## WORK REQUIRED
Could every line below be written out exactly as it appears?

(Records from a data collection)

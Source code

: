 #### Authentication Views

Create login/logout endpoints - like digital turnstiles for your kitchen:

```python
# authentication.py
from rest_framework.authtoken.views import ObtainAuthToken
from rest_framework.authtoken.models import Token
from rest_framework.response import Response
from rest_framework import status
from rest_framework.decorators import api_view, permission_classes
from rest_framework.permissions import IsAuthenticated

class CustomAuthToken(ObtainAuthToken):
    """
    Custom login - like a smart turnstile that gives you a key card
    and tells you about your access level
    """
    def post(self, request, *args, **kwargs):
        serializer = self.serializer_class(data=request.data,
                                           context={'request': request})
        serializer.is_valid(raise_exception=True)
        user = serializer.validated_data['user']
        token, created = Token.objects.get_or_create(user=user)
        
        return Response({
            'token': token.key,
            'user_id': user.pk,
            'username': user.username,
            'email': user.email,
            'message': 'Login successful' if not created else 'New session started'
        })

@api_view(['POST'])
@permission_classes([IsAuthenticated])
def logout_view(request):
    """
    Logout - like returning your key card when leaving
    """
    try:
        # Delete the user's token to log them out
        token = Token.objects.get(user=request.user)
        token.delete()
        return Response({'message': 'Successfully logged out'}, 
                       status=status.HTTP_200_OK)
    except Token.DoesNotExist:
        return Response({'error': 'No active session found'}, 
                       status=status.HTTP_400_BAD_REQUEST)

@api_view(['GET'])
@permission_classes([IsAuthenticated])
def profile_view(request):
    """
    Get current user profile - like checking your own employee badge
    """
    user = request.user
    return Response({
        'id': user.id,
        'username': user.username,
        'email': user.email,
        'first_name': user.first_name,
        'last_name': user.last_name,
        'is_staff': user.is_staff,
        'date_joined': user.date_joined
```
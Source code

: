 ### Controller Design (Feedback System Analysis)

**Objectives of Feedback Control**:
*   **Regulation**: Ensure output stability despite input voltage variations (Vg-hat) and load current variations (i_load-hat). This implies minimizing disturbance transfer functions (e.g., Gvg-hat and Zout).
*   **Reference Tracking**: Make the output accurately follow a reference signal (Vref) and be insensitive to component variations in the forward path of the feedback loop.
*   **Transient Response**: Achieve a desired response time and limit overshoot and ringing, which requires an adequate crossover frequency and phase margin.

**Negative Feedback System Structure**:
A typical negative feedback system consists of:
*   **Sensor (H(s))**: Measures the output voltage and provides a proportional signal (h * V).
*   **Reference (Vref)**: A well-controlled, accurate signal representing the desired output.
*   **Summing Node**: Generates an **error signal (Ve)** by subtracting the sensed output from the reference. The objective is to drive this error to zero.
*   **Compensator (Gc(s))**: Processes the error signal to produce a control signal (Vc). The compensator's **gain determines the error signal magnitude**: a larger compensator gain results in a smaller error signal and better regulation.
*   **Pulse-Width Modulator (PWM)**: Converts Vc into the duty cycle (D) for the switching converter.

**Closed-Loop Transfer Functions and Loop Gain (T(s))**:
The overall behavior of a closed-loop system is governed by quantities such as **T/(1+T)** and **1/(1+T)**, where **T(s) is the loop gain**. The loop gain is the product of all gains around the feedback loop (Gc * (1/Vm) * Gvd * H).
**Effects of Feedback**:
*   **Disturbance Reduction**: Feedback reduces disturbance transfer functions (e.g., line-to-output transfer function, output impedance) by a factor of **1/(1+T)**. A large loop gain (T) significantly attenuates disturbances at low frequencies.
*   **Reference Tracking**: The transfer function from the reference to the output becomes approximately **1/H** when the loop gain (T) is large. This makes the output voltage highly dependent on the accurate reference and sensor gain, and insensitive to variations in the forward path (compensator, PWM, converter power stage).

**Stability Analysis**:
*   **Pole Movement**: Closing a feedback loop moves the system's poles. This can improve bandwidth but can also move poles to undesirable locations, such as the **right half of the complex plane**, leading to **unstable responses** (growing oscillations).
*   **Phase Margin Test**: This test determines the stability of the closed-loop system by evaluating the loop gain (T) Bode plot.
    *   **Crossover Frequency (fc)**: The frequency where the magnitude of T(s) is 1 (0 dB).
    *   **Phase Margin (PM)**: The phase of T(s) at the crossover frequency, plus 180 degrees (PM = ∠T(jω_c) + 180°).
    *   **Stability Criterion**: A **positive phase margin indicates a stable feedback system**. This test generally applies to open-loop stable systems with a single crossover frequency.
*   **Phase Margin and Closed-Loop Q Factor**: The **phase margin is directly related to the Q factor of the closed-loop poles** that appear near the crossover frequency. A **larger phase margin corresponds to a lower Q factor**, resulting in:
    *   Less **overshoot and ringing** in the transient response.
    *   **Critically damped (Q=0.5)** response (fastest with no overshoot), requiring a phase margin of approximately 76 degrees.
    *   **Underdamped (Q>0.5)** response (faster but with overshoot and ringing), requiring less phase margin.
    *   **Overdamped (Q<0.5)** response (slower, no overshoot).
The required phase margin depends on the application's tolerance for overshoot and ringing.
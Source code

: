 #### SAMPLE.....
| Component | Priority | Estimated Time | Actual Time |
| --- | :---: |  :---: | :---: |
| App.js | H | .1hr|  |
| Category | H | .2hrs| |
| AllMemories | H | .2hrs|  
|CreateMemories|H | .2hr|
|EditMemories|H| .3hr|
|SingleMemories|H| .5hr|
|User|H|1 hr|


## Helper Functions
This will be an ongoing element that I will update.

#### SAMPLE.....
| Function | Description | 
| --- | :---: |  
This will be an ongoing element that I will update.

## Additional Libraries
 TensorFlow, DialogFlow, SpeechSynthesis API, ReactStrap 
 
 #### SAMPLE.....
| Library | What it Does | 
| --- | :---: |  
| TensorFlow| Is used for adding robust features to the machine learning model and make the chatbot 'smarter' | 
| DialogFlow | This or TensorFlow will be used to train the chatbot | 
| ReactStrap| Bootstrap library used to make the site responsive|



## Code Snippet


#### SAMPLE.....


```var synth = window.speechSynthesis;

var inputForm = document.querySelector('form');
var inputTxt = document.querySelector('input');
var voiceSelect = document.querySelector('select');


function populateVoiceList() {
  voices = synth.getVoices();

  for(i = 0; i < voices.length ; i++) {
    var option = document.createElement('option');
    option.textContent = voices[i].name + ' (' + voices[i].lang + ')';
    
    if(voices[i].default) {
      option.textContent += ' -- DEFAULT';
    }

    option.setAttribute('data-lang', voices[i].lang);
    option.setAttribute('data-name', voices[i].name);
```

## TASK SOLUTION
Source code

: #### Authentication Views

Create login/logout endpoints - like digital turnstiles for your kitchen:

```python
# authentication.py
from rest_framework.authtoken.views import ObtainAuthToken
from rest_framework.authtoken.models import Token
from rest_framework.response import Response
from rest_framework import status
from rest_framework.decorators import api_view, permission_classes
from rest_framework.permissions import IsAuthenticated

class CustomAuthToken(ObtainAuthToken):
    """
    Custom login - like a smart turnstile that gives you a key card
    and tells you about your access level
    """
    def post(self, request, *args, **kwargs):
        serializer = self.serializer_class(data=request.data,
                                           context={'request': request})
        serializer.is_valid(raise_exception=True)
        user = serializer.validated_data['user']
        token, created = Token.objects.get_or_create(user=user)
        
        return Response({
            'token': token.key,
            'user_id': user.pk,
            'username': user.username,
            'email': user.email,
            'message': 'Login successful' if not created else 'New session started'
        })

@api_view(['POST'])
@permission_classes([IsAuthenticated])
def logout_view(request):
    """
    Logout - like returning your key card when leaving
    """
    try:
        # Delete the user's token to log them out
        token = Token.objects.get(user=request.user)
        token.delete()
        return Response({'message': 'Successfully logged out'}, 
                       status=status.HTTP_200_OK)
    except Token.DoesNotExist:
        return Response({'error': 'No active session found'}, 
                       status=status.HTTP_400_BAD_REQUEST)

@api_view(['GET'])
@permission_classes([IsAuthenticated])
def profile_view(request):
    """
    Get current user profile - like checking your own employee badge
    """
    user = request.user
    return Response({
        'id': user.id,
        'username': user.username,
        'email': user.email,
        'first_name': user.first_name,
        'last_name': user.last_name,
        'is_staff': user.is_staff,
        'date_joined': user.date_joined
```
Source code

: ### Controller Design (Feedback System Analysis)

**Objectives of Feedback Control**:
*   **Regulation**: Ensure output stability despite input voltage variations (Vg-hat) and load current variations (i_load-hat). This implies minimizing disturbance transfer functions (e.g., Gvg-hat and Zout).
*   **Reference Tracking**: Make the output accurately follow a reference signal (Vref) and be insensitive to component variations in the forward path of the feedback loop.
*   **Transient Response**: Achieve a desired response time and limit overshoot and ringing, which requires an adequate crossover frequency and phase margin.

**Negative Feedback System Structure**:
A typical negative feedback system consists of:
*   **Sensor (H(s))**: Measures the output voltage and provides a proportional signal (h * V).
*   **Reference (Vref)**: A well-controlled, accurate signal representing the desired output.
*   **Summing Node**: Generates an **error signal (Ve)** by subtracting the sensed output from the reference. The objective is to drive this error to zero.
*   **Compensator (Gc(s))**: Processes the error signal to produce a control signal (Vc). The compensator's **gain determines the error signal magnitude**: a larger compensator gain results in a smaller error signal and better regulation.
*   **Pulse-Width Modulator (PWM)**: Converts Vc into the duty cycle (D) for the switching converter.

**Closed-Loop Transfer Functions and Loop Gain (T(s))**:
The overall behavior of a closed-loop system is governed by quantities such as **T/(1+T)** and **1/(1+T)**, where **T(s) is the loop gain**. The loop gain is the product of all gains around the feedback loop (Gc * (1/Vm) * Gvd * H).
**Effects of Feedback**:
*   **Disturbance Reduction**: Feedback reduces disturbance transfer functions (e.g., line-to-output transfer function, output impedance) by a factor of **1/(1+T)**. A large loop gain (T) significantly attenuates disturbances at low frequencies.
*   **Reference Tracking**: The transfer function from the reference to the output becomes approximately **1/H** when the loop gain (T) is large. This makes the output voltage highly dependent on the accurate reference and sensor gain, and insensitive to variations in the forward path (compensator, PWM, converter power stage).

**Stability Analysis**:
*   **Pole Movement**: Closing a feedback loop moves the system's poles. This can improve bandwidth but can also move poles to undesirable locations, such as the **right half of the complex plane**, leading to **unstable responses** (growing oscillations).
*   **Phase Margin Test**: This test determines the stability of the closed-loop system by evaluating the loop gain (T) Bode plot.
    *   **Crossover Frequency (fc)**: The frequency where the magnitude of T(s) is 1 (0 dB).
    *   **Phase Margin (PM)**: The phase of T(s) at the crossover frequency, plus 180 degrees (PM = ∠T(jω_c) + 180°).
    *   **Stability Criterion**: A **positive phase margin indicates a stable feedback system**. This test generally applies to open-loop stable systems with a single crossover frequency.
*   **Phase Margin and Closed-Loop Q Factor**: The **phase margin is directly related to the Q factor of the closed-loop poles** that appear near the crossover frequency. A **larger phase margin corresponds to a lower Q factor**, resulting in:
    *   Less **overshoot and ringing** in the transient response.
    *   **Critically damped (Q=0.5)** response (fastest with no overshoot), requiring a phase margin of approximately 76 degrees.
    *   **Underdamped (Q>0.5)** response (faster but with overshoot and ringing), requiring less phase margin.
    *   **Overdamped (Q<0.5)** response (slower, no overshoot).
The required phase margin depends on the application's tolerance for overshoot and ringing.
Source code

: #### SAMPLE.....
| Component | Priority | Estimated Time | Actual Time |
| --- | :---: |  :---: | :---: |
| App.js | H | .1hr|  |
| Category | H | .2hrs| |
| AllMemories | H | .2hrs|  
|CreateMemories|H | .2hr|
|EditMemories|H| .3hr|
|SingleMemories|H| .5hr|
|User|H|1 hr|


## Helper Functions
This will be an ongoing element that I will update.

#### SAMPLE.....
| Function | Description | 
| --- | :---: |  
This will be an ongoing element that I will update.

## Additional Libraries
 TensorFlow, DialogFlow, SpeechSynthesis API, ReactStrap 
 
 #### SAMPLE.....
| Library | What it Does | 
| --- | :---: |  
| TensorFlow| Is used for adding robust features to the machine learning model and make the chatbot 'smarter' | 
| DialogFlow | This or TensorFlow will be used to train the chatbot | 
| ReactStrap| Bootstrap library used to make the site responsive|



## Code Snippet


#### SAMPLE.....


```var synth = window.speechSynthesis;

var inputForm = document.querySelector('form');
var inputTxt = document.querySelector('input');
var voiceSelect = document.querySelector('select');


function populateVoiceList() {
  voices = synth.getVoices();

  for(i = 0; i < voices.length ; i++) {
    var option = document.createElement('option');
    option.textContent = voices[i].name + ' (' + voices[i].lang + ')';
    
    if(voices[i].default) {
      option.textContent += ' -- DEFAULT';
    }

    option.setAttribute('data-lang', voices[i].lang);
    option.setAttribute('data-name', voices[i].name);
```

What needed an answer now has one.